Third, cordon off some mental space for what you want to learn and become in the crucible of cancer. Most of us have relatively little control over whether we get breast cancer. What we can control is how we respond to it: will we grow bigger, more loving, and braver as a result of this experience? Or will we become smaller, brittle, and more frightened? There really is not much middle ground. So if you choose the first, higher path, and you make this choice consciously, you will find yourself learning as you go--and logging this experience, not only for the moment, but for those beyond cancer as well. For example, I saw about midway through cancer 2 that I could reduce my own suffering by taking a longer-term view--on treatment and its effects, on my life goals, and on my most important relationships. Less just-in-time reacting (and frantic doing), more observation, deep breathing and emotional processing.

Fourth, if you choose this higher road, you will, at times, have the sense that you are an alchemist, transmuting base metal into gold, as you see something positive and powerful in the midst of great adversity. I will never forget the chemo nurse who held my head as I vomited through my final infusion. She was present and kind and unflappable surrounded by all that suffering. I pull her picture up often now, finding inspiration for my own perspective and behavior in stressful situations.

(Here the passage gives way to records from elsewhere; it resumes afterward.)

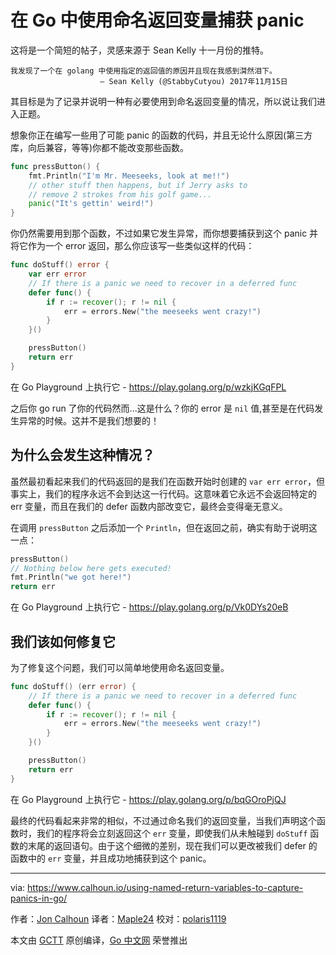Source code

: # 在 Go 中使用命名返回变量捕获 panic

这将是一个简短的帖子，灵感来源于 Sean Kelly 十一月份的推特。

```
我发现了一个在 golang 中使用指定的返回值的原因并且现在我感到潸然泪下。
                    — Sean Kelly (@StabbyCutyou) 2017年11月15日
```
其目标是为了记录并说明一种有必要使用到命名返回变量的情况，所以说让我们进入正题。

想象你正在编写一些用了可能 panic 的函数的代码，并且无论什么原因(第三方库，向后兼容，等等)你都不能改变那些函数。

```go
func pressButton() {  
	fmt.Println("I'm Mr. Meeseeks, look at me!!")
	// other stuff then happens, but if Jerry asks to 
	// remove 2 strokes from his golf game...
	panic("It's gettin' weird!")
}
```
你仍然需要用到那个函数，不过如果它发生异常，而你想要捕获到这个 panic 并将它作为一个 error 返回，那么你应该写一些类似这样的代码：

```go
func doStuff() error {  
	var err error
	// If there is a panic we need to recover in a deferred func
	defer func() {
		if r := recover(); r != nil {
			err = errors.New("the meeseeks went crazy!")
		}
	}()

	pressButton()
	return err
}
```

在 Go Playground 上执行它 - https://play.golang.org/p/wzkjKGqFPL


之后你 go run 了你的代码然而...这是什么？你的 error 是 `nil` 值,甚至是在代码发生异常的时候。这并不是我们想要的！

## 为什么会发生这种情况？

虽然最初看起来我们的代码返回的是我们在函数开始时创建的 `var err error`，但事实上，我们的程序永远不会到达这一行代码。这意味着它永远不会返回特定的 err 变量，而且在我们的 defer 函数内部改变它，最终会变得毫无意义。

在调用 `pressButton` 之后添加一个 `Println`，但在返回之前，确实有助于说明这一点：

```go
pressButton()  
// Nothing below here gets executed!
fmt.Println("we got here!")  
return err  
```

在 Go Playground 上执行它 - https://play.golang.org/p/Vk0DYs20eB

## 我们该如何修复它

为了修复这个问题，我们可以简单地使用命名返回变量。

```go
func doStuff() (err error) {  
	// If there is a panic we need to recover in a deferred func
	defer func() {
		if r := recover(); r != nil {
			err = errors.New("the meeseeks went crazy!")
		}
	}()

	pressButton()
	return err
}
```
在 Go Playground 上执行它 - https://play.golang.org/p/bqGOroPjQJ

最终的代码看起来非常的相似，不过通过命名我们的返回变量，当我们声明这个函数时，我们的程序将会立刻返回这个 `err` 变量，即使我们从未触碰到 `doStuff` 函数的末尾的返回语句。由于这个细微的差别，现在我们可以更改被我们 defer 的函数中的 `err` 变量，并且成功地捕获到这个 panic。

---

via: https://www.calhoun.io/using-named-return-variables-to-capture-panics-in-go/

作者：[Jon Calhoun](https://www.usegolang.com/)
译者：[Maple24](https://github.com/Maple24)
校对：[polaris1119](https://github.com/polaris1119)

本文由 [GCTT](https://github.com/studygolang/GCTT) 原创编译，[Go 中文网](https://studygolang.com/) 荣誉推出

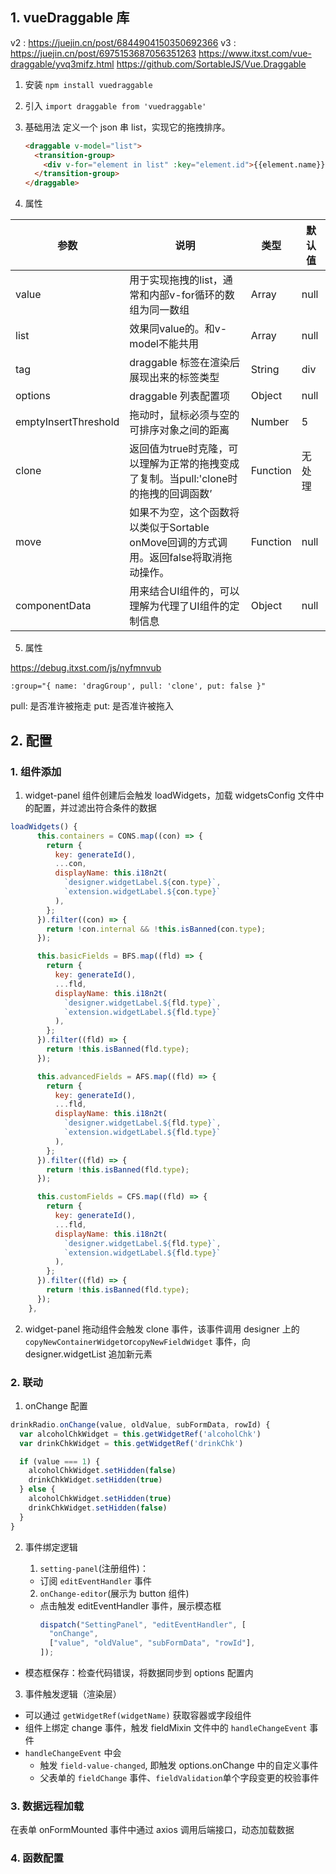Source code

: ## 1. vueDraggable 库

v2 : https://juejin.cn/post/6844904150350692366
v3 : https://juejin.cn/post/6975153687056351263
https://www.itxst.com/vue-draggable/yvq3mifz.html
https://github.com/SortableJS/Vue.Draggable

1. 安装
   `npm install vuedraggable`

2. 引入
   `import draggable from 'vuedraggable'`

3. 基础用法
   定义一个 json 串 list，实现它的拖拽排序。

   ```html
   <draggable v-model="list">
     <transition-group>
       <div v-for="element in list" :key="element.id">{{element.name}}</div>
     </transition-group>
   </draggable>
   ```

4. 属性

<table>
  <thead>
    <tr>
      <th>参数</th>
      <th>说明</th>
      <th>类型</th>
      <th>默认值</th>
    </tr>
  </thead>
  <tbody>
    <tr>
      <td>value</td>
      <td>用于实现拖拽的list，通常和内部v-for循环的数组为同一数组</td>
      <td>Array</td>
      <td>null</td>
    </tr>
    <tr>
      <td>list</td>
      <td>效果同value的。和v-model不能共用</td>
      <td>Array</td>
      <td>null</td>
    </tr>
    <tr>
      <td>tag</td>
      <td>draggable 标签在渲染后展现出来的标签类型</td>
      <td>String</td>
      <td>div</td>
    </tr>
    <tr>
      <td>options</td>
      <td>draggable 列表配置项</td>
      <td>Object</td>
      <td>null</td>
    </tr>
    <tr>
      <td>emptyInsertThreshold</td>
      <td>拖动时，鼠标必须与空的可排序对象之间的距离</td>
      <td>Number</td>
      <td>5</td>
    </tr>
    <tr>
      <td>clone</td>
      <td>
        返回值为true时克隆，可以理解为正常的拖拽变成了复制。当pull:'clone时的拖拽的回调函数’
      </td>
      <td>Function</td>
      <td>无处理</td>
    </tr>
    <tr>
      <td>move</td>
      <td>
        如果不为空，这个函数将以类似于Sortable
        onMove回调的方式调用。返回false将取消拖动操作。
      </td>
      <td>Function</td>
      <td>null</td>
    </tr>
    <tr>
      <td>componentData</td>
      <td>用来结合UI组件的，可以理解为代理了UI组件的定制信息</td>
      <td>Object</td>
      <td>null</td>
    </tr>
  </tbody>
</table>

5. 属性

https://debug.itxst.com/js/nyfmnvub

`:group="{ name: 'dragGroup', pull: 'clone', put: false }"`

pull: 是否准许被拖走
put: 是否准许被拖入

## 2. 配置

### 1. 组件添加

1. widget-panel 组件创建后会触发 loadWidgets，加载 widgetsConfig 文件中的配置，并过滤出符合条件的数据

```js
loadWidgets() {
      this.containers = CONS.map((con) => {
        return {
          key: generateId(),
          ...con,
          displayName: this.i18n2t(
            `designer.widgetLabel.${con.type}`,
            `extension.widgetLabel.${con.type}`
          ),
        };
      }).filter((con) => {
        return !con.internal && !this.isBanned(con.type);
      });

      this.basicFields = BFS.map((fld) => {
        return {
          key: generateId(),
          ...fld,
          displayName: this.i18n2t(
            `designer.widgetLabel.${fld.type}`,
            `extension.widgetLabel.${fld.type}`
          ),
        };
      }).filter((fld) => {
        return !this.isBanned(fld.type);
      });

      this.advancedFields = AFS.map((fld) => {
        return {
          key: generateId(),
          ...fld,
          displayName: this.i18n2t(
            `designer.widgetLabel.${fld.type}`,
            `extension.widgetLabel.${fld.type}`
          ),
        };
      }).filter((fld) => {
        return !this.isBanned(fld.type);
      });

      this.customFields = CFS.map((fld) => {
        return {
          key: generateId(),
          ...fld,
          displayName: this.i18n2t(
            `designer.widgetLabel.${fld.type}`,
            `extension.widgetLabel.${fld.type}`
          ),
        };
      }).filter((fld) => {
        return !this.isBanned(fld.type);
      });
    },
```

2. widget-panel 拖动组件会触发 clone 事件，该事件调用 designer 上的 `copyNewContainerWidget`or`copyNewFieldWidget` 事件，向 designer.widgetList 追加新元素

### 2. 联动

1. onChange 配置

```js
drinkRadio.onChange(value, oldValue, subFormData, rowId) {
  var alcoholChkWidget = this.getWidgetRef('alcoholChk')
  var drinkChkWidget = this.getWidgetRef('drinkChk')

  if (value === 1) {
    alcoholChkWidget.setHidden(false)
    drinkChkWidget.setHidden(true)
  } else {
    alcoholChkWidget.setHidden(true)
    drinkChkWidget.setHidden(false)
  }
}
```

2. 事件绑定逻辑

   1. `setting-panel`(注册组件)：

   - 订阅 `editEventHandler` 事件

   2. `onChange-editor`(展示为 button 组件)

   - 点击触发 editEventHandler 事件，展示模态框
     ```js
     dispatch("SettingPanel", "editEventHandler", [
       "onChange",
       ["value", "oldValue", "subFormData", "rowId"],
     ]);
     ```

- 模态框保存：检查代码错误，将数据同步到 options 配置内

3. 事件触发逻辑（渲染层）

- 可以通过 `getWidgetRef(widgetName)` 获取容器或字段组件
- 组件上绑定 change 事件，触发 fieldMixin 文件中的 `handleChangeEvent` 事件
- `handleChangeEvent` 中会
  - 触发 `field-value-changed`, 即触发 options.onChange 中的自定义事件
  - 父表单的 `fieldChange` 事件、`fieldValidation`单个字段变更的校验事件

### 3. 数据远程加载

在表单 onFormMounted 事件中通过 axios 调用后端接口，动态加载数据

### 4. 函数配置

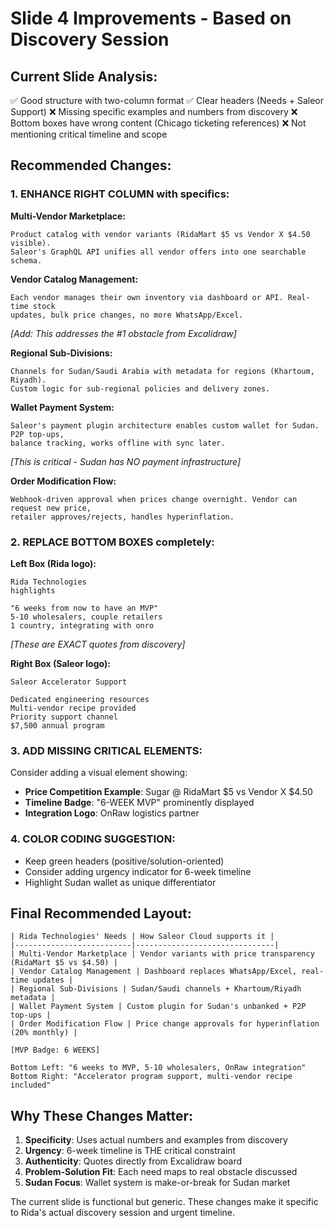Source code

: # Slide 4 Improvements - Based on Discovery Session

## Current Slide Analysis:
✅ Good structure with two-column format
✅ Clear headers (Needs + Saleor Support)
❌ Missing specific examples and numbers from discovery
❌ Bottom boxes have wrong content (Chicago ticketing references)
❌ Not mentioning critical timeline and scope

## Recommended Changes:

### 1. ENHANCE RIGHT COLUMN with specifics:

**Multi-Vendor Marketplace:**
```
Product catalog with vendor variants (RidaMart $5 vs Vendor X $4.50 visible).
Saleor's GraphQL API unifies all vendor offers into one searchable schema.
```

**Vendor Catalog Management:**
```
Each vendor manages their own inventory via dashboard or API. Real-time stock 
updates, bulk price changes, no more WhatsApp/Excel.
```
*[Add: This addresses the #1 obstacle from Excalidraw]*

**Regional Sub-Divisions:**
```
Channels for Sudan/Saudi Arabia with metadata for regions (Khartoum, Riyadh).
Custom logic for sub-regional policies and delivery zones.
```

**Wallet Payment System:**
```
Saleor's payment plugin architecture enables custom wallet for Sudan. P2P top-ups,
balance tracking, works offline with sync later.
```
*[This is critical - Sudan has NO payment infrastructure]*

**Order Modification Flow:**
```
Webhook-driven approval when prices change overnight. Vendor can request new price,
retailer approves/rejects, handles hyperinflation.
```

### 2. REPLACE BOTTOM BOXES completely:

**Left Box (Rida logo):**
```
Rida Technologies
highlights

"6 weeks from now to have an MVP"
5-10 wholesalers, couple retailers
1 country, integrating with onro
```
*[These are EXACT quotes from discovery]*

**Right Box (Saleor logo):**
```
Saleor Accelerator Support

Dedicated engineering resources
Multi-vendor recipe provided
Priority support channel
$7,500 annual program
```

### 3. ADD MISSING CRITICAL ELEMENTS:

Consider adding a visual element showing:
- **Price Competition Example**: Sugar @ RidaMart $5 vs Vendor X $4.50
- **Timeline Badge**: "6-WEEK MVP" prominently displayed
- **Integration Logo**: OnRaw logistics partner

### 4. COLOR CODING SUGGESTION:
- Keep green headers (positive/solution-oriented)
- Consider adding urgency indicator for 6-week timeline
- Highlight Sudan wallet as unique differentiator

## Final Recommended Layout:

```
| Rida Technologies' Needs | How Saleor Cloud supports it |
|--------------------------|-------------------------------|
| Multi-Vendor Marketplace | Vendor variants with price transparency (RidaMart $5 vs $4.50) |
| Vendor Catalog Management | Dashboard replaces WhatsApp/Excel, real-time updates |
| Regional Sub-Divisions | Sudan/Saudi channels + Khartoum/Riyadh metadata |
| Wallet Payment System | Custom plugin for Sudan's unbanked + P2P top-ups |
| Order Modification Flow | Price change approvals for hyperinflation (20% monthly) |

[MVP Badge: 6 WEEKS]

Bottom Left: "6 weeks to MVP, 5-10 wholesalers, OnRaw integration"
Bottom Right: "Accelerator program support, multi-vendor recipe included"
```

## Why These Changes Matter:

1. **Specificity**: Uses actual numbers and examples from discovery
2. **Urgency**: 6-week timeline is THE critical constraint
3. **Authenticity**: Quotes directly from Excalidraw board
4. **Problem-Solution Fit**: Each need maps to real obstacle discussed
5. **Sudan Focus**: Wallet system is make-or-break for Sudan market

The current slide is functional but generic. These changes make it specific to Rida's actual discovery session and urgent timeline.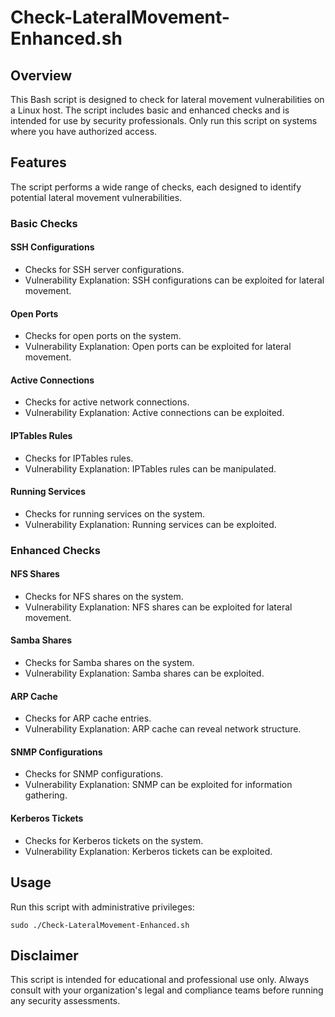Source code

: 
# Check-LateralMovement-Enhanced.sh

## Overview
This Bash script is designed to check for lateral movement vulnerabilities on a Linux host. The script includes basic and enhanced checks and is intended for use by security professionals. Only run this script on systems where you have authorized access.

## Features
The script performs a wide range of checks, each designed to identify potential lateral movement vulnerabilities.

### Basic Checks

#### SSH Configurations
- Checks for SSH server configurations.
- Vulnerability Explanation: SSH configurations can be exploited for lateral movement.

#### Open Ports
- Checks for open ports on the system.
- Vulnerability Explanation: Open ports can be exploited for lateral movement.

#### Active Connections
- Checks for active network connections.
- Vulnerability Explanation: Active connections can be exploited.

#### IPTables Rules
- Checks for IPTables rules.
- Vulnerability Explanation: IPTables rules can be manipulated.

#### Running Services
- Checks for running services on the system.
- Vulnerability Explanation: Running services can be exploited.

### Enhanced Checks

#### NFS Shares
- Checks for NFS shares on the system.
- Vulnerability Explanation: NFS shares can be exploited for lateral movement.

#### Samba Shares
- Checks for Samba shares on the system.
- Vulnerability Explanation: Samba shares can be exploited.

#### ARP Cache
- Checks for ARP cache entries.
- Vulnerability Explanation: ARP cache can reveal network structure.

#### SNMP Configurations
- Checks for SNMP configurations.
- Vulnerability Explanation: SNMP can be exploited for information gathering.

#### Kerberos Tickets
- Checks for Kerberos tickets on the system.
- Vulnerability Explanation: Kerberos tickets can be exploited.

## Usage
Run this script with administrative privileges:

```
sudo ./Check-LateralMovement-Enhanced.sh
```

## Disclaimer
This script is intended for educational and professional use only. Always consult with your organization's legal and compliance teams before running any security assessments.
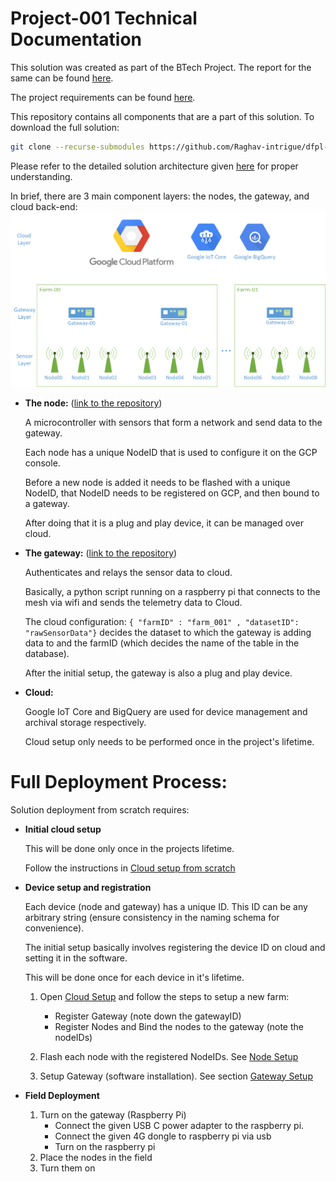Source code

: # Project-001 Technical Documentation

This solution was created as part of the BTech Project. The report for the same can be found [here](./documentation/BTP-Report.pdf).

The project requirements can be found [here](./documentation/project-requirements.md).

This repository contains all components that are a part of this solution. To download the full solution:

```sh
git clone --recurse-submodules https://github.com/Raghav-intrigue/dfpl-project001
```

Please refer to the detailed solution architecture given [here](./documentation/Architecture-Description.pdf) for proper understanding.

In brief, there are 3 main component layers: the nodes, the gateway, and cloud back-end:
![Network Architecture](./documentation/imgs/layers.png)

* **The node:** ([link to the repository](https://github.com/Raghav-intrigue/dfpl-project001-node))
  
  A microcontroller with sensors that form a network and send data to the gateway.

  Each node has a unique NodeID that is used to configure it on the GCP console.

  Before a new node is added it needs to be flashed with a unique NodeID, that NodeID needs to be registered on GCP, and then bound to a gateway.

  After doing that it is a plug and play device, it can be managed over cloud.

* **The gateway:** ([link to the repository](https://github.com/Raghav-intrigue/dfpl-project001-gateway))
  
  Authenticates and relays the sensor data to cloud.
  
  Basically, a python script running on a raspberry pi that connects to the mesh via wifi and sends the telemetry data to Cloud.
  
  The cloud configuration: `{ "farmID" : "farm_001" , "datasetID": "rawSensorData"}` decides the dataset to which the gateway is adding data to and the farmID (which decides the name of the table in the database).

  After the initial setup, the gateway is also a plug and play device.

* **Cloud:**
  
  Google IoT Core and BigQuery are used for device management and archival storage respectively.

  Cloud setup only needs to be performed once in the project's lifetime.


# Full Deployment Process:

Solution deployment from scratch requires:

* **Initial cloud setup**
   
   This will be done only once in the projects lifetime.
   
   Follow the instructions in [Cloud setup from scratch](./documentation/cloud-from-scratch.md)

* **Device setup and registration**

    Each device (node and gateway) has a unique ID. This ID can be any arbitrary string (ensure consistency in the naming schema for convenience).

    The initial setup basically involves registering the device ID on cloud and setting it in the software.
    
    This will be done once for each device in it's lifetime.
    
    1. Open [Cloud Setup](./documentation/cloud.md) and follow the steps to setup a new farm:
   
       * Register Gateway (note down the gatewayID)
       * Register Nodes and Bind the nodes to the gateway (note the nodeIDs)

    2. Flash each node with the registered NodeIDs. See [Node Setup](https://github.com/Raghav-intrigue/dfpl-project001-node)

    3. Setup Gateway (software installation). See section [Gateway Setup](https://github.com/Raghav-intrigue/dfpl-project001-gateway)

* **Field Deployment**
  
  1. Turn on the gateway (Raspberry Pi)
     * Connect the given USB C power adapter  to the raspberry pi.
     * Connect the given 4G dongle to raspberry pi via usb
     * Turn on the raspberry pi
  2. Place the nodes in the field
  3. Turn them on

Finally, never forget that you are stronger and more courageous than you know. Outer layers of fear and doubt often cover the inner vigor and bravery. But do not be deceived. Much of what you need to deal with cancer and its repercussions is right there, down in your core. But to access this spirit, you have to believe it is there at the same time that you find the resolve to dig deeper than the fear, to not cave in to such intense anxiety and where it wants to take you. This is hard. And I, for one, could not consistently rise to the challenge. But when I did, my struggles and fright diminished while my confidence and sense of having some control increased.

In my experience and those of other women I know playing the mental game of cancer, these lessons have stretched beyond October and the attention paid to breast cancer.